Here's the latest from the datacenter:

Update 10:38am Eastern from datacenter:  "Multiple large network providers have experienced issues affecting many across the web this morning. This has caused some of our customers to experience ongoing connectivity issues. Since this isn't directly related to any of our infrastructure, we are trying to get more information as well. We're in the process of communicating with several providers and will relay any further updates the second we receive them."

Unfortunately, if the issues are with external providers, they will need to restore service to their networks to return proper connectivity.

I have this posted on our Status Page and will keep that updated as more details arrive.

Thank you,
Jason

---------
marking resolved
---------

Jason

A very quick update --

I've been reaching out to the customers who reported an impact today and so far everyone is reporting that service appears to be back to normal.

I'm waiting on an official response on what the datacenter observed and will update this forum post with all the details I receive once they are available.

Thank you for your patience -- I know this has been a frustrating day for those impacted.

Jason

I'm starting a recap of today's events while I wait on the final pieces --

To start, here are my observations as well as those experienced by customers:
- I saw no impact myself to any sites nor did the vast majority of customers.
- Our monitoring services (Pingdom.com) or uptime checking sites were also clear.
- That being said, a significant number of customers DID see issues which we quickly confirmed
- From the reports I received, the largest number of users seemed to be on servers: Avalanche, Wildfire, Sandstorm, Thunderbolt (although that doesn't mean other ones weren't impacted).
- It *seemed* like a lot of customers were in the upper mid-west region although I had reports overseas of impact.
- From many customers, they or several customers saw the impact whereas others were fine
- Some of my customers could reach accounts on some servers but not others (all within the same datacenter)
- Some of my customers couldn't reach their sites on their home connection but were fine on their cellular networks (or vice versa)
- I would estimate the total number of customers who reached out to me was around 15-20. 
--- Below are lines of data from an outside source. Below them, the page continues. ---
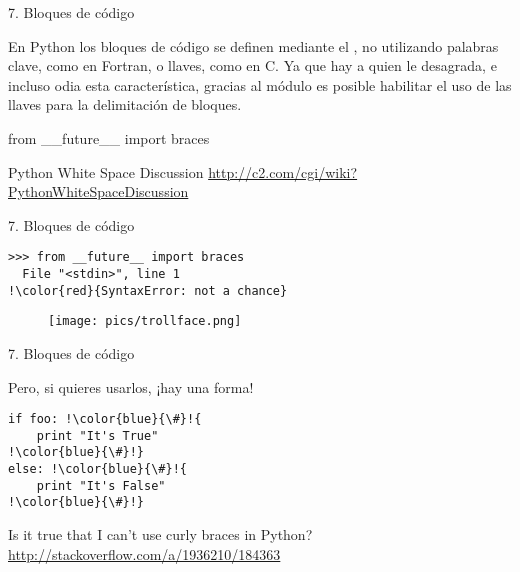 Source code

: 
\begin{frame}{7. Bloques de código}
  \small
  \begin{center}
    En Python los bloques de código se definen mediante el
    , no utilizando palabras clave, como en
    Fortran, o llaves, como en C. Ya que hay a quien le desagrada, e
    incluso odia esta característica, gracias al módulo
     es posible habilitar el uso de las
    llaves para la delimitación de bloques.
  \end{center}

  \Large
  \begin{alertblock}{}
    \centering
    from \_\_future\_\_ import braces
  \end{alertblock}

  \vspace{0.5cm}

  \small
  \begin{block}{\centering Python White Space Discussion}
    \centering
    \url{http://c2.com/cgi/wiki?PythonWhiteSpaceDiscussion}
  \end{block}
\end{frame}

\begin{frame}[fragile]{7. Bloques de código}
  \begin{exampleblock}{}
    \small
    \begin{lstlisting}[escapechar=!]
>>> from __future__ import braces
  File "<stdin>", line 1
!\color{red}{SyntaxError: not a chance}
    \end{lstlisting}
  \end{exampleblock}

  \begin{figure}
    \centering
    \texttt{[image: pics/trollface.png]}
  \end{figure}
\end{frame}

\begin{frame}[fragile]{7. Bloques de código}
  \begin{alertblock}{}
    \centering
    Pero, si  quieres usarlos, ¡hay una forma!
  \end{alertblock}

\begin{exampleblock}{}
    \small
    \begin{lstlisting}[escapechar=!]
if foo: !\color{blue}{\#}!{
    print "It's True"
!\color{blue}{\#}!}
else: !\color{blue}{\#}!{
    print "It's False"
!\color{blue}{\#}!}
    \end{lstlisting}
  \end{exampleblock}

  \small
  \begin{block}{\centering Is it true that I can't use curly braces in Python?}
    \centering
    \url{http://stackoverflow.com/a/1936210/184363}
  \end{block}
\end{frame}
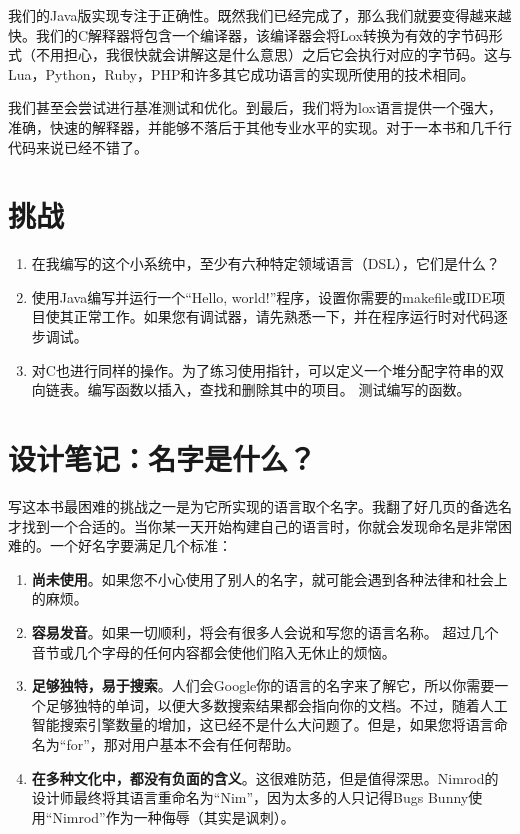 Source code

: \documentclass[cn,11pt,chinese]{elegantbook}
\begin{document}
我们的Java版实现专注于正确性。既然我们已经完成了，那么我们就要变得越来越快。我们的C解释器将包含一个编译器，该编译器会将Lox转换为有效的字节码形式（不用担心，我很快就会讲解这是什么意思）之后它会执行对应的字节码。这与Lua，Python，Ruby，PHP和许多其它成功语言的实现所使用的技术相同。

我们甚至会尝试进行基准测试和优化。到最后，我们将为lox语言提供一个强大，准确，快速的解释器，并能够不落后于其他专业水平的实现。对于一本书和几千行代码来说已经不错了。

\section{挑战}

\begin{enumerate}
  \item 在我编写的这个小系统中，至少有六种特定领域语言（DSL），它们是什么？
  \item 使用Java编写并运行一个“Hello, world!”程序，设置你需要的makefile或IDE项目使其正常工作。如果您有调试器，请先熟悉一下，并在程序运行时对代码逐步调试。
  \item 对C也进行同样的操作。为了练习使用指针，可以定义一个堆分配字符串的双向链表。编写函数以插入，查找和删除其中的项目。 测试编写的函数。
\end{enumerate}

\section{设计笔记：名字是什么？}

写这本书最困难的挑战之一是为它所实现的语言取个名字。我翻了好几页的备选名才找到一个合适的。当你某一天开始构建自己的语言时，你就会发现命名是非常困难的。一个好名字要满足几个标准：

\begin{enumerate}
  \item \textbf{尚未使用}。如果您不小心使用了别人的名字，就可能会遇到各种法律和社会上的麻烦。
  \item \textbf{容易发音}。如果一切顺利，将会有很多人会说和写您的语言名称。 超过几个音节或几个字母的任何内容都会使他们陷入无休止的烦恼。
  \item \textbf{足够独特，易于搜索}。人们会Google你的语言的名字来了解它，所以你需要一个足够独特的单词，以便大多数搜索结果都会指向你的文档。不过，随着人工智能搜索引擎数量的增加，这已经不是什么大问题了。但是，如果您将语言命名为“for”，那对用户基本不会有任何帮助。
  \item \textbf{在多种文化中，都没有负面的含义}。这很难防范，但是值得深思。Nimrod的设计师最终将其语言重命名为“Nim”，因为太多的人只记得Bugs Bunny使用“Nimrod”作为一种侮辱（其实是讽刺）。
\end{enumerate}
\end{document}
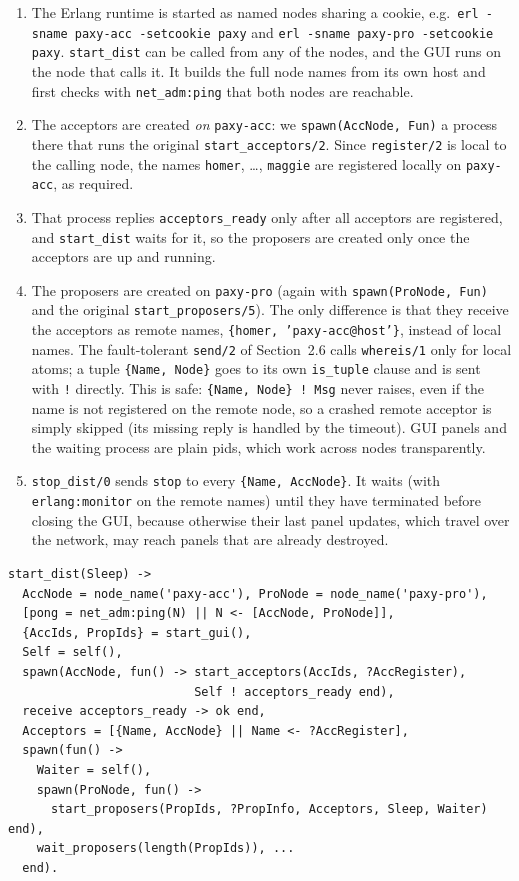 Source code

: \documentclass[a4paper, 10pt]{article}
\begin{document}
\begin{enumerate}
\item The Erlang runtime is started as named nodes sharing a cookie, e.g.\ \texttt{erl -sname paxy-acc -setcookie paxy} and \texttt{erl -sname paxy-pro -setcookie paxy}. \texttt{start\_dist} can be called from any of the nodes, and the GUI runs on the node that calls it. It builds the full node names from its own host and first checks with \texttt{net\_adm:ping} that both nodes are reachable.
\item The acceptors are created \emph{on} \texttt{paxy-acc}: we \texttt{spawn(AccNode, Fun)} a process there that runs the original \texttt{start\_acceptors/2}. Since \texttt{register/2} is local to the calling node, the names \texttt{homer}, \dots, \texttt{maggie} are registered locally on \texttt{paxy-acc}, as required.
\item That process replies \texttt{acceptors\_ready} only after all acceptors are registered, and \texttt{start\_dist} waits for it, so the proposers are created only once the acceptors are up and running.
\item The proposers are created on \texttt{paxy-pro} (again with \texttt{spawn(ProNode, Fun)} and the original \texttt{start\_proposers/5}). The only difference is that they receive the acceptors as remote names, \texttt{\{homer, 'paxy-acc@host'\}}, instead of local names. The fault-tolerant \texttt{send/2} of Section~2.6 calls \texttt{whereis/1} only for local atoms; a tuple \texttt{\{Name, Node\}} goes to its own \texttt{is\_tuple} clause and is sent with \texttt{!} directly. This is safe: \texttt{\{Name, Node\} ! Msg} never raises, even if the name is not registered on the remote node, so a crashed remote acceptor is simply skipped (its missing reply is handled by the timeout). GUI panels and the waiting process are plain pids, which work across nodes transparently.
\item \texttt{stop\_dist/0} sends \texttt{stop} to every \texttt{\{Name, AccNode\}}. It waits (with \texttt{erlang:monitor} on the remote names) until they have terminated before closing the GUI, because otherwise their last panel updates, which travel over the network, may reach panels that are already destroyed.
\end{enumerate}

\begin{lstlisting}
start_dist(Sleep) ->
  AccNode = node_name('paxy-acc'), ProNode = node_name('paxy-pro'),
  [pong = net_adm:ping(N) || N <- [AccNode, ProNode]],
  {AccIds, PropIds} = start_gui(),
  Self = self(),
  spawn(AccNode, fun() -> start_acceptors(AccIds, ?AccRegister),
                          Self ! acceptors_ready end),
  receive acceptors_ready -> ok end,
  Acceptors = [{Name, AccNode} || Name <- ?AccRegister],
  spawn(fun() ->
    Waiter = self(),
    spawn(ProNode, fun() ->
      start_proposers(PropIds, ?PropInfo, Acceptors, Sleep, Waiter) end),
    wait_proposers(length(PropIds)), ...
  end).
\end{lstlisting}
\end{document}
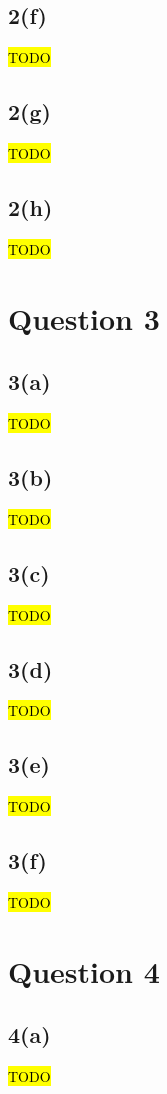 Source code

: \documentclass[12pt, a4paper,reqno]{article}
\begin{document}
\subsection*{2(f)}
\hl{TODO}

\subsection*{2(g)}
\hl{TODO}

\subsection*{2(h)}
\hl{TODO}


%
%
\clearpage\section*{Question 3}

\subsection*{3(a)}
\hl{TODO}

\subsection*{3(b)}
\hl{TODO}

\subsection*{3(c)}
\hl{TODO}

\subsection*{3(d)}
\hl{TODO}

\subsection*{3(e)}
\hl{TODO}

\subsection*{3(f)}
\hl{TODO}


%
%
\clearpage\section*{Question 4}

\subsection*{4(a)}
\hl{TODO}
\end{document}
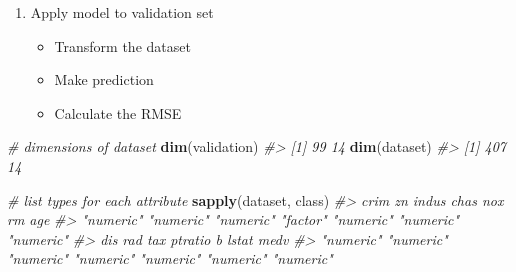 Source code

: \documentclass[]{book}
\newenvironment{Shaded}{\begin{snugshade}}{\end{snugshade}}
\newcommand{\CommentTok}[1]{\textcolor[rgb]{0.56,0.35,0.01}{\textit{#1}}}
\newcommand{\DataTypeTok}[1]{\textcolor[rgb]{0.13,0.29,0.53}{#1}}
\newcommand{\DecValTok}[1]{\textcolor[rgb]{0.00,0.00,0.81}{#1}}
\newcommand{\FloatTok}[1]{\textcolor[rgb]{0.00,0.00,0.81}{#1}}
\newcommand{\KeywordTok}[1]{\textcolor[rgb]{0.13,0.29,0.53}{\textbf{#1}}}
\newcommand{\NormalTok}[1]{#1}
\newcommand{\OperatorTok}[1]{\textcolor[rgb]{0.81,0.36,0.00}{\textbf{#1}}}
\newcommand{\OtherTok}[1]{\textcolor[rgb]{0.56,0.35,0.01}{#1}}
\newcommand{\StringTok}[1]{\textcolor[rgb]{0.31,0.60,0.02}{#1}}
\providecommand{\tightlist}{%
  \setlength{\itemsep}{0pt}\setlength{\parskip}{0pt}}
\begin{document}
\begin{enumerate}
\def\labelenumi{\arabic{enumi}.}
\setcounter{enumi}{11}
\tightlist
\item
  Apply model to validation set

  \begin{itemize}
  \tightlist
  \item
    Transform the dataset
  \item
    Make prediction
  \item
    Calculate the RMSE
  \end{itemize}
\end{enumerate}

\begin{Shaded}
\end{Shaded}

\begin{Shaded}
\begin{Highlighting}[]
\CommentTok{# dimensions of dataset}
\KeywordTok{dim}\NormalTok{(validation)}
\CommentTok{#> [1] 99 14}
\KeywordTok{dim}\NormalTok{(dataset)}
\CommentTok{#> [1] 407  14}
\end{Highlighting}
\end{Shaded}

\begin{Shaded}
\begin{Highlighting}[]
\CommentTok{# list types for each attribute}
\KeywordTok{sapply}\NormalTok{(dataset, class)}
\CommentTok{#>      crim        zn     indus      chas       nox        rm       age }
\CommentTok{#> "numeric" "numeric" "numeric"  "factor" "numeric" "numeric" "numeric" }
\CommentTok{#>       dis       rad       tax   ptratio         b     lstat      medv }
\CommentTok{#> "numeric" "numeric" "numeric" "numeric" "numeric" "numeric" "numeric"}
\end{Highlighting}
\end{Shaded}
\end{document}
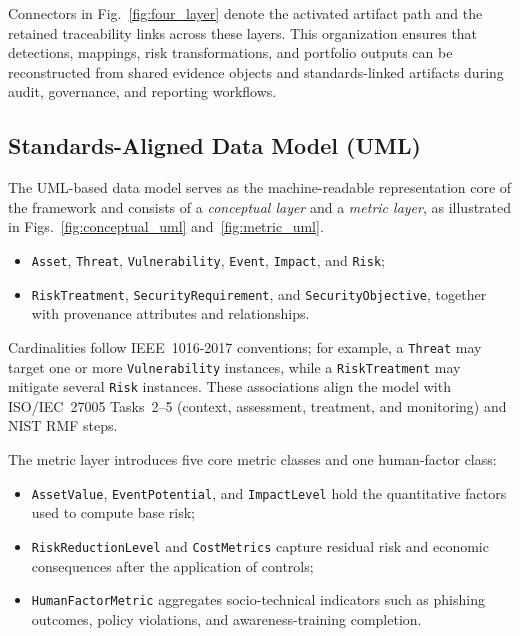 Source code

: \documentclass[preprint,12pt]{elsarticle}
\begin{document}
Connectors in Fig.~\ref{fig:four_layer} denote the activated artifact path and the retained traceability links across these layers. This organization ensures that detections, mappings, risk transformations, and portfolio outputs can be reconstructed from shared evidence objects and standards-linked artifacts during audit, governance, and reporting workflows.
\subsection{Standards-Aligned Data Model (UML)}
\label{sec:uml}
The UML-based data model serves as the machine-readable representation core of the framework and consists of a \emph{conceptual layer} and a \emph{metric layer}, as illustrated in Figs.~\ref{fig:conceptual_uml} and~\ref{fig:metric_uml}.

\begin{itemize}[leftmargin=*]
  \item \texttt{Asset}, \texttt{Threat}, \texttt{Vulnerability}, \texttt{Event}, \texttt{Impact}, and \texttt{Risk};
  \item \texttt{RiskTreatment}, \texttt{SecurityRequirement}, and \texttt{SecurityObjective}, together with provenance attributes and relationships.
\end{itemize}

Cardinalities follow IEEE~1016-2017 conventions; for example, a \texttt{Threat} may target one or more \texttt{Vulnerability} instances, while a \texttt{RiskTreatment} may mitigate several \texttt{Risk} instances. These associations align the model with ISO/IEC~27005 Tasks~2--5 (context, assessment, treatment, and monitoring) and NIST RMF steps.

The metric layer introduces five core metric classes and one human-factor class:

\begin{itemize}[leftmargin=*]
  \item \texttt{AssetValue}, \texttt{EventPotential}, and \texttt{ImpactLevel} hold the quantitative factors used to compute base risk;
  \item \texttt{RiskReductionLevel} and \texttt{CostMetrics} capture residual risk and economic consequences after the application of controls;
  \item \texttt{HumanFactorMetric} aggregates socio-technical indicators such as phishing outcomes, policy violations, and awareness-training completion.
\end{itemize}
\end{document}
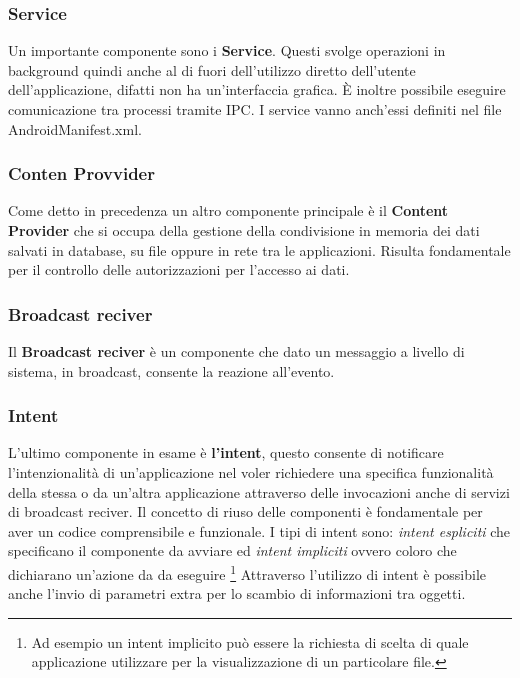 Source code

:     \subsubsection{Service} Un importante componente sono i \textbf{Service}. Questi svolge operazioni in background quindi anche al di fuori dell'utilizzo diretto dell'utente dell'applicazione, difatti non ha un'interfaccia grafica. È inoltre possibile eseguire comunicazione tra processi tramite IPC. I service vanno anch'essi definiti nel file AndroidManifest.xml.

    \subsubsection{Conten Provvider} Come detto in precedenza un altro componente principale è il \textbf{Content Provider} che si occupa della gestione della condivisione in memoria dei dati salvati in database, su file oppure in rete tra le applicazioni. Risulta fondamentale per il controllo delle autorizzazioni per l'accesso ai dati.
    
    \subsubsection{Broadcast reciver} Il \textbf{Broadcast reciver} è un componente che dato un messaggio a livello di sistema, in broadcast, consente la reazione all'evento. 
    
    \subsubsection{Intent} L'ultimo componente in esame è \textbf{l'intent}, questo consente di notificare l'intenzionalità di un'applicazione nel voler richiedere una specifica funzionalità della stessa o da un'altra applicazione attraverso delle invocazioni anche di servizi di broadcast reciver. Il concetto di riuso delle componenti è fondamentale per aver un codice comprensibile e funzionale. I tipi di intent sono: \textit{intent espliciti} che specificano il componente da avviare ed \textit{intent impliciti} ovvero coloro che dichiarano un'azione da da eseguire \footnote{Ad esempio un intent implicito può essere la richiesta di scelta di quale applicazione utilizzare per la visualizzazione di un particolare file.} Attraverso l'utilizzo di intent è possibile anche l'invio di parametri extra per lo scambio di informazioni tra oggetti.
I was monitoring numerous uptime sites and forums and there were some consistent conversations.  Comcast was seeing issues as were Level3 and Cogent which are two significant service providers.  I had several customers send me tracerts of their network path between themselves and our servers and several of them traversed networks that were dropping their data.  This was the initial information the datacenter provided as well.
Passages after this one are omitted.